Medical Malpractice in Springfield, ILBeing sued for medical malpractice doesn’t necessarily mean that you did anything to cause harm to your patient or that you would be automatically held responsible.

Below are some of the most common defenses to a medical malpractice lawsuit:

Contributory Negligence Defense

More often than not, medical professionals are not solely to blame for an alleged injury. If you could demonstrate that the injury wouldn’t have happened had it not been for your patient’s negligent action, then you might have a solid defense. For instance, your patient combined prescription meds against your instructions or didn’t disclose crucial elements of her or his medical history.

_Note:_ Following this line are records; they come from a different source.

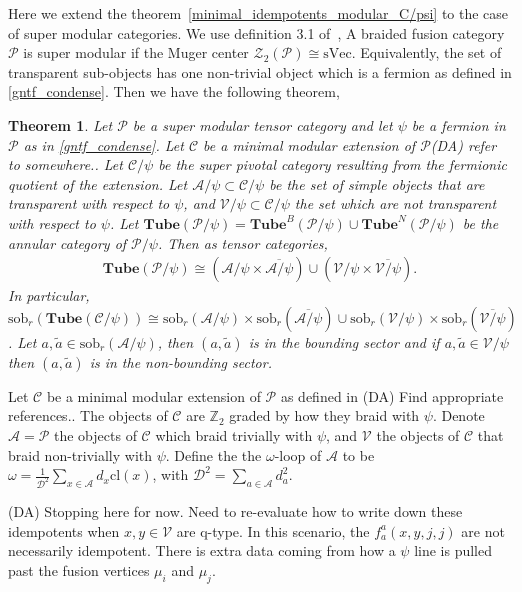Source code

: \documentclass[12pt,a4paper]{article}
\newtheorem{theorem}{Theorem}[subsection]
\newcommand{\mcz}{\mathcal{Z}}
\newcommand{\mca}{\mathcal{A}}
\newcommand{\mcd}{\mathcal{D}}
\newcommand{\mcc}{\mathcal{C}}
\newcommand{\mcp}{\mathcal{P}}
\newcommand{\mcv}{\mathcal{V}}
\newcommand{\zt}{\mathbb{Z}_2}
\newcommand{\tube}{\textbf{Tube}}
\newcommand{\sob}{\text{sob}_r}
\newcommand{\dave}[1]{{\color{ao(english)}\footnotesize{(DA) #1}}}
\begin{document}
Here we extend the theorem~\ref{minimal_idempotents_modular_C/psi} to the case of super modular categories.
We use definition 3.1 of~\cite{bruillard2017},
A braided fusion category $\mcp$ is super modular if the Muger center $\mcz_2(\mcp) \cong \text{sVec}$.
Equivalently, the set of transparent sub-objects has one non-trivial object which is a fermion as defined in \ref{gntf_condense}.
Then we have the following theorem,
\begin{theorem}
Let ${\mcp}$ be a super modular tensor category and let $\psi$ be a fermion in ${\mcp}$ as in \ref{gntf_condense}.
Let $\mcc$ be a minimal modular extension of $\mcp$\dave{refer to somewhere.}.
Let $\mcc/\psi$ be the super pivotal category resulting from the fermionic quotient of the extension.
Let $\mca/\psi \subset \mcc/\psi$ be the set of simple objects that are transparent with respect to $\psi$, 
and $\mcv/\psi  \subset \mcc/\psi$ the set which are not transparent with respect to $\psi$.
Let
$
\tube(\mcp/\psi) = \tube^B(\mcp/\psi) \cup \tube^N(\mcp/\psi)
$
be the annular category of $\mcp/\psi$. 
Then as tensor categories,
\begin{align}
\tube(\mcp/\psi) \cong (\mca/\psi \times \overline{\mca/\psi}) \cup( \mcv/\psi \times \overline{\mcv/\psi}).
\end{align}
In particular, $\sob(\tube(\mcc/\psi)) \cong \sob({\mca/\psi}) \times \sob(\overline{\mca/\psi}) \cup  \sob({\mcv/\psi}) \times \sob(\overline{\mcv/\psi}) $. 
Let $a, \tilde{a} \in \sob(\mca/\psi)$, then $(a,\tilde{a})$ is in the bounding sector and if $a, \tilde{a} \in \mcv/\psi$ then $(a, \tilde{a})$ is in the non-bounding sector.
\label{minimal_idempotents_super_modular/psi}
\end{theorem}

Let $\mcc$ be a minimal modular extension of $\mcp$ as defined in \dave{Find appropriate references.}.
The objects of $\mcc$ are $\zt$ graded by how they braid with $\psi$. 
Denote $\mca = \mcp$ the objects of $\mcc$ which braid trivially with $\psi$, 
and $\mcv$ the objects of $\mcc$ that braid non-trivially with $\psi$.
Define the the $\omega$-loop of $\mca$ to be $\omega = \frac{1}{\mcd^2} \sum_{x \in \mca} d_x \text{cl}(x)$, with $\mcd^2 = \sum_{a \in \mca} d_a^2$. 

\dave{Stopping here for now.  
Need to re-evaluate how to write down these idempotents when $x,y \in \mcv$ are q-type. 
In this scenario, the $f_a^a(x,y,j,j)$ are not necessarily idempotent.
There is extra data coming from how a $\psi$ line is pulled past the fusion vertices $\mu_i$ and $\mu_j$. }
\end{document}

Standard Negligence Defense

Because medical malpractice is a type of negligence, the majority of defenses allowed for standard negligence claims would also be suitable against medical malpractice lawsuits, explains a top defense lawyer in Springfield, IL, who’s experienced in medical malpractice claims. For instance, you could say that the care you provided was appropriate to the standards of the medical field, or that the claimant’s injuries didn’t occur because of the care you provided.

Good Samaritan Statutes

The majority of states have Good Samaritan statutes to protect individuals, usually medical professionals, who help other people in medical distress. This basically means that if you help a person in an emergency, you would be protected against civil liability in case something goes wrong while you were trying to help. In general, however, any medical professional that voluntarily helps another person must make certain that the same level of treatment and care as that of a competent doctor under the similar or same conditions.

Respectable Minority Principle

In some cases, doctors decide to treat a patient using a more radical or new treatment approach to ensure a more positive outcome. Although this act might be considered as out-of-the-box, the doctor might have a defense in the event that a “respectable minority” of medical experts or professionals supports the doctor’s actions. But, this only holds true if the doctor informed the patient of the treatment’s potential risks.

If you’re facing a medical malpractice lawsuit, you must seek help from an experienced attorney who will help you decide the best defense for your case.